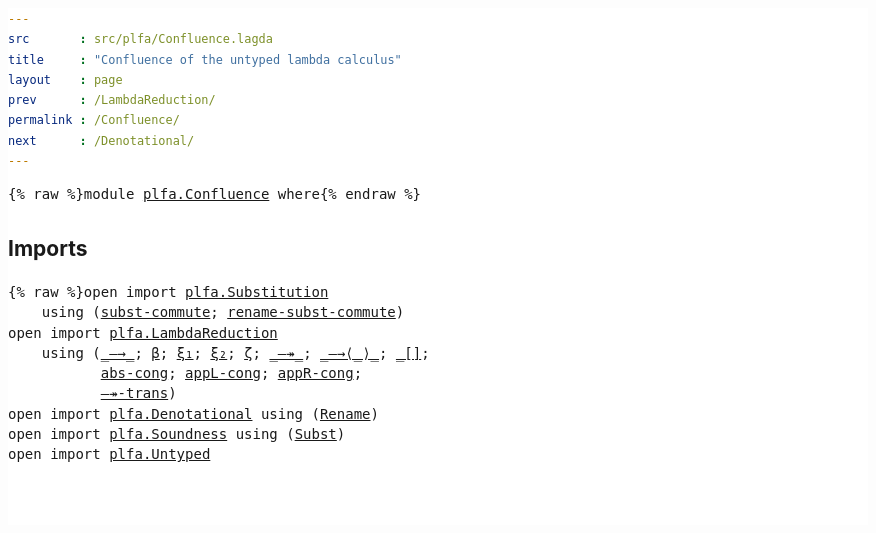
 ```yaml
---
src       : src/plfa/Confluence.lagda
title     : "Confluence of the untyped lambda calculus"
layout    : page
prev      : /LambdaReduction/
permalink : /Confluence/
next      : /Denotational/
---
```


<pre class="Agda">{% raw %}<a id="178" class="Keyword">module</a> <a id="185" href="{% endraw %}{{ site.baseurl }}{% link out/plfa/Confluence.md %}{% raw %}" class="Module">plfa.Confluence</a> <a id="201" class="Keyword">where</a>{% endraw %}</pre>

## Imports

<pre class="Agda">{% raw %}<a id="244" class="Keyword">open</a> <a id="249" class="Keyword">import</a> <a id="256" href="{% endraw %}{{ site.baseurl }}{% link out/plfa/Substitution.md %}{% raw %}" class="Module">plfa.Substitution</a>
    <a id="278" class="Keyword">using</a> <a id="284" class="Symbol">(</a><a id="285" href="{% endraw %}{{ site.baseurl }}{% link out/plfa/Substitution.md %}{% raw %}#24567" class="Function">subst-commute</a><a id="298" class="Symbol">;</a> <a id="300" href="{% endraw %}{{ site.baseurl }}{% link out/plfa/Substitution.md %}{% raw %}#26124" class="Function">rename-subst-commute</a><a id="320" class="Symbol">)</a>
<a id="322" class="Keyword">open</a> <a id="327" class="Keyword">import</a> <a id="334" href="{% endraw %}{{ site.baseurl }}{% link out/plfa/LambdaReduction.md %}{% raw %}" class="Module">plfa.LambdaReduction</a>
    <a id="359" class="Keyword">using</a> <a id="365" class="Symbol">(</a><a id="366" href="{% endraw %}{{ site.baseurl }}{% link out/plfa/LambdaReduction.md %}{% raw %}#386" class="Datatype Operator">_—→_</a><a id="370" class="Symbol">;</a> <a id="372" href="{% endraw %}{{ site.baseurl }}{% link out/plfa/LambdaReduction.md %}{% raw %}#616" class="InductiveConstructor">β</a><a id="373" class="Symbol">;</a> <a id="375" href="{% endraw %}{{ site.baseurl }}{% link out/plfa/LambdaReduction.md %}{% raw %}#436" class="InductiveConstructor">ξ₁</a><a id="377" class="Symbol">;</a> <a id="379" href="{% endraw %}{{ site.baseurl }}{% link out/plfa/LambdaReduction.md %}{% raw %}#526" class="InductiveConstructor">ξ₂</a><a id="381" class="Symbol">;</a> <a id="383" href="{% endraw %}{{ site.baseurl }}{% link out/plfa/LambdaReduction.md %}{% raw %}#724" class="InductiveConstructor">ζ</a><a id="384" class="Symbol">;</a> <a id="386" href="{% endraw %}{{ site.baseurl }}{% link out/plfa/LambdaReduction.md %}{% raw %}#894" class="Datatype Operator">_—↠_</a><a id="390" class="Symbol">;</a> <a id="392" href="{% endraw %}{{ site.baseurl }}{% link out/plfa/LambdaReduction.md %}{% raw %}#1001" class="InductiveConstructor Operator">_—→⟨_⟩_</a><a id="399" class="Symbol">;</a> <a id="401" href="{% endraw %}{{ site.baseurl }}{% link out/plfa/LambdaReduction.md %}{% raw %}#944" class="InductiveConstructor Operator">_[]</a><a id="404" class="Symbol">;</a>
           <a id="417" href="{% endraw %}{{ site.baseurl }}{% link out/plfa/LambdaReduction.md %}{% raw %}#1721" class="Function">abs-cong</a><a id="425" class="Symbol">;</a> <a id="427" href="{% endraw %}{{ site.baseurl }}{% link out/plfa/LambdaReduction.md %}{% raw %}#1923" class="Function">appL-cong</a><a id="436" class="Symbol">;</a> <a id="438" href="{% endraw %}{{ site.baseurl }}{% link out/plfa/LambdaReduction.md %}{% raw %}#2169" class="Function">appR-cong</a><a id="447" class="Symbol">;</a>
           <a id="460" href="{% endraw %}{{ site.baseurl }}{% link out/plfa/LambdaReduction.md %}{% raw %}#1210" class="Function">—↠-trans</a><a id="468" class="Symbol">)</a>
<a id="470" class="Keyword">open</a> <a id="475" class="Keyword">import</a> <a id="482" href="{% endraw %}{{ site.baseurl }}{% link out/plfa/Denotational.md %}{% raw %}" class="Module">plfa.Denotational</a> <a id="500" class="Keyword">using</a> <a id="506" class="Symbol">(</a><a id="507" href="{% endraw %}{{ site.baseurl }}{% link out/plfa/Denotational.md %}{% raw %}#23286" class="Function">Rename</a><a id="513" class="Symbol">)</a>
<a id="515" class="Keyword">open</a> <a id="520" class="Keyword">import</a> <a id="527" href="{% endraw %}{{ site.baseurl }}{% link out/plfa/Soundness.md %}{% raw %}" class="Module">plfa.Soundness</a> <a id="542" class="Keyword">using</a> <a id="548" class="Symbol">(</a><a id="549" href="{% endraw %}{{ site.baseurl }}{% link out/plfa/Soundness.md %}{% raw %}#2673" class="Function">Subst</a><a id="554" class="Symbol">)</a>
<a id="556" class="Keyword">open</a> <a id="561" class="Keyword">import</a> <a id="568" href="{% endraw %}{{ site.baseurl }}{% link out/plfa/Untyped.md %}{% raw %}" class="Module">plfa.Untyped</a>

——————————

• **Task item**
All lines that hold the word "LambdaReduction" should be copied from the data.

• **Task solution**
prev      : /LambdaReduction/
<a id="322" class="Keyword">open</a> <a id="327" class="Keyword">import</a> <a id="334" href="{% endraw %}{{ site.baseurl }}{% link out/plfa/LambdaReduction.md %}{% raw %}" class="Module">plfa.LambdaReduction</a>
    <a id="359" class="Keyword">using</a> <a id="365" class="Symbol">(</a><a id="366" href="{% endraw %}{{ site.baseurl }}{% link out/plfa/LambdaReduction.md %}{% raw %}#386" class="Datatype Operator">_—→_</a><a id="370" class="Symbol">;</a> <a id="372" href="{% endraw %}{{ site.baseurl }}{% link out/plfa/LambdaReduction.md %}{% raw %}#616" class="InductiveConstructor">β</a><a id="373" class="Symbol">;</a> <a id="375" href="{% endraw %}{{ site.baseurl }}{% link out/plfa/LambdaReduction.md %}{% raw %}#436" class="InductiveConstructor">ξ₁</a><a id="377" class="Symbol">;</a> <a id="379" href="{% endraw %}{{ site.baseurl }}{% link out/plfa/LambdaReduction.md %}{% raw %}#526" class="InductiveConstructor">ξ₂</a><a id="381" class="Symbol">;</a> <a id="383" href="{% endraw %}{{ site.baseurl }}{% link out/plfa/LambdaReduction.md %}{% raw %}#724" class="InductiveConstructor">ζ</a><a id="384" class="Symbol">;</a> <a id="386" href="{% endraw %}{{ site.baseurl }}{% link out/plfa/LambdaReduction.md %}{% raw %}#894" class="Datatype Operator">_—↠_</a><a id="390" class="Symbol">;</a> <a id="392" href="{% endraw %}{{ site.baseurl }}{% link out/plfa/LambdaReduction.md %}{% raw %}#1001" class="InductiveConstructor Operator">_—→⟨_⟩_</a><a id="399" class="Symbol">;</a> <a id="401" href="{% endraw %}{{ site.baseurl }}{% link out/plfa/LambdaReduction.md %}{% raw %}#944" class="InductiveConstructor Operator">_[]</a><a id="404" class="Symbol">;</a>
           <a id="417" href="{% endraw %}{{ site.baseurl }}{% link out/plfa/LambdaReduction.md %}{% raw %}#1721" class="Function">abs-cong</a><a id="425" class="Symbol">;</a> <a id="427" href="{% endraw %}{{ site.baseurl }}{% link out/plfa/LambdaReduction.md %}{% raw %}#1923" class="Function">appL-cong</a><a id="436" class="Symbol">;</a> <a id="438" href="{% endraw %}{{ site.baseurl }}{% link out/plfa/LambdaReduction.md %}{% raw %}#2169" class="Function">appR-cong</a><a id="447" class="Symbol">;</a>
           <a id="460" href="{% endraw %}{{ site.baseurl }}{% link out/plfa/LambdaReduction.md %}{% raw %}#1210" class="Function">—↠-trans</a><a id="468" class="Symbol">)</a>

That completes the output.